Speaker
Description
"Detecting the redshifted H I 21-cm signal from the Cosmic Dawn and Epoch of Reionization requires exquisite control over propagation effects that distort low-frequency radio measurements before they reach the interferometer. In this talk, I will discuss how plasma-induced refraction, scattering and frequency-dependent path distortions, arising from both the terrestrial ionosphere and astrophysical plasma media, can bias precision 21-cm observables if not carefully modelled and mitigated.
Drawing on my ongoing research in radiative transfer through magnetised plasma including refraction and scattering of radio waves in the solar corona, I will outline a unified physical framework to understand ray bending, angular broadening and spectral mode-mixing in low-frequency radio propagation. I will highlight conceptual parallels between solar-coronal propagation and line-of-sight plasma effects relevant for EoR experiments particularly their impact on foreground chromaticity, calibration stability and power-spectrum contamination.

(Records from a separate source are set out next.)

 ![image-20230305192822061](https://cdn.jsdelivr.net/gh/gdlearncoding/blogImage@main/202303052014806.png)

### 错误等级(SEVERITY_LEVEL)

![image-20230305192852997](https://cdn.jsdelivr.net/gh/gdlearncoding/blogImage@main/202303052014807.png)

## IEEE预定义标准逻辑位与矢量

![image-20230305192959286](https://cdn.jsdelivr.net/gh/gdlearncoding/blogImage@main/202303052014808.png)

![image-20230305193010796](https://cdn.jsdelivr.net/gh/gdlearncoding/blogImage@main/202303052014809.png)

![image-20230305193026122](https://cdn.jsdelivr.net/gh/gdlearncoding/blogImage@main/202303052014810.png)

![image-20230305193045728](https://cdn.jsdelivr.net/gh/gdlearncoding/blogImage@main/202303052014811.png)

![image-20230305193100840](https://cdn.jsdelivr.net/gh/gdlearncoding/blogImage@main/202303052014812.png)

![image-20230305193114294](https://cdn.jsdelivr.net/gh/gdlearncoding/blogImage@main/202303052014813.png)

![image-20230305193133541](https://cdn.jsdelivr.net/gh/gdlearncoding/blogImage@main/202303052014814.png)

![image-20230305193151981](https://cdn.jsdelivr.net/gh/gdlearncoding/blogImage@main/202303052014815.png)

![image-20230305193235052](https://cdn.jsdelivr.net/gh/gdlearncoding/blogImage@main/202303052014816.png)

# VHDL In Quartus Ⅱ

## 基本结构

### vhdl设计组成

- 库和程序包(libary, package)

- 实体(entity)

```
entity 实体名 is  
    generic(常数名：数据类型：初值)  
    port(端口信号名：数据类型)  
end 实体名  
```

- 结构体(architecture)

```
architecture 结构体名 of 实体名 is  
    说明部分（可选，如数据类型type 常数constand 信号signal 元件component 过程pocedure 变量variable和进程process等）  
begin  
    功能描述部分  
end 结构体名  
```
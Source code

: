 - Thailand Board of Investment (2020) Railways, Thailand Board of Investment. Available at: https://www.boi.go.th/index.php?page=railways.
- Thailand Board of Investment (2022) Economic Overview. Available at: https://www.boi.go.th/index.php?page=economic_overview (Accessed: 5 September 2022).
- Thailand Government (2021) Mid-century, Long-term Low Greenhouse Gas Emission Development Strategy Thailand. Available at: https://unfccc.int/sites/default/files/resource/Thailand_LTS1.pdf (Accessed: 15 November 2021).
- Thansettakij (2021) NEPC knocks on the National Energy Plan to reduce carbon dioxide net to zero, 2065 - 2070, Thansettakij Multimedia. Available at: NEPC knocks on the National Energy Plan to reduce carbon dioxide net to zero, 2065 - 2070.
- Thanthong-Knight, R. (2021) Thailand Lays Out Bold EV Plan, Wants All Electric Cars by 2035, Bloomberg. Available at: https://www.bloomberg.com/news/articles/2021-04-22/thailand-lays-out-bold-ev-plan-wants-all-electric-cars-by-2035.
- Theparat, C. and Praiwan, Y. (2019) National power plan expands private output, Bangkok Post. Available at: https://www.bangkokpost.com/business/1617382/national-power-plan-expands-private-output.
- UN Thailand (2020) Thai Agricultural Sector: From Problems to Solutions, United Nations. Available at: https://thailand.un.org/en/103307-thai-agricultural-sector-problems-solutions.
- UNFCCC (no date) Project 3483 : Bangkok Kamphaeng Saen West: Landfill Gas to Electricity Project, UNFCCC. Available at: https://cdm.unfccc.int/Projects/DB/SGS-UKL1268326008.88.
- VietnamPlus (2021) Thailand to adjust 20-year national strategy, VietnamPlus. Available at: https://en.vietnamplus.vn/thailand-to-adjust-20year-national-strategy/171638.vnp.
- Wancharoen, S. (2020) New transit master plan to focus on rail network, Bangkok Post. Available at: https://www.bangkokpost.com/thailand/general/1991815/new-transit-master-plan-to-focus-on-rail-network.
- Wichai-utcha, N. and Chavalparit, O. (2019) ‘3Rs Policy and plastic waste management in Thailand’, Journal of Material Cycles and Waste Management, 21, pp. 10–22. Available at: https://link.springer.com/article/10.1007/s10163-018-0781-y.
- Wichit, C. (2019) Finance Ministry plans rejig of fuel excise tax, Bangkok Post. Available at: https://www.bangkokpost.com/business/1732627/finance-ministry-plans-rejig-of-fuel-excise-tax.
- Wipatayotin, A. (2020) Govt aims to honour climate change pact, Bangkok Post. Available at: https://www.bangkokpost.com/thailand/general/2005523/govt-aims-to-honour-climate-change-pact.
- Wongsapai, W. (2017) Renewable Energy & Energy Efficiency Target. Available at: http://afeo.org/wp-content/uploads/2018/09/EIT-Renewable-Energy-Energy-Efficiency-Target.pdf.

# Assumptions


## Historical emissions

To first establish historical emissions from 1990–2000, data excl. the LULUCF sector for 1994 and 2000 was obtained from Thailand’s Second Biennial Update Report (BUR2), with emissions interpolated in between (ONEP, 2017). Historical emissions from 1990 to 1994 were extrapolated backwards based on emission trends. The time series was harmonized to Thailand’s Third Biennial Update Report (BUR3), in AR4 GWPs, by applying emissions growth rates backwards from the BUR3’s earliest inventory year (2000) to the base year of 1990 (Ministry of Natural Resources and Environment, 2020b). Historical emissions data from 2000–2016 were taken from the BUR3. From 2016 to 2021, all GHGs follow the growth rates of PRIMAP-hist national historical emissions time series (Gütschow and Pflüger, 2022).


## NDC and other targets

The talk will emphasise how propagation effects couple to instrumental response, potentially leaking foreground power into the EoR window, and how forward modelling via ray-based or wave-optics approaches can complement existing calibration and foreground-mitigation pipelines. I will also discuss prospects for incorporating physically motivated plasma models into end-to-end simulations and parameter-inference frameworks for SKA-Low.
Finally, I will outline how multi-frequency diagnostics and cross-correlations with external datasets can help disentangle propagation-induced systematics from cosmological signals. This work aims to contribute toward improving robustness in 21-cm measurements and strengthening SKA-Low readiness by bridging plasma physics, radiative transfer and observational cosmology."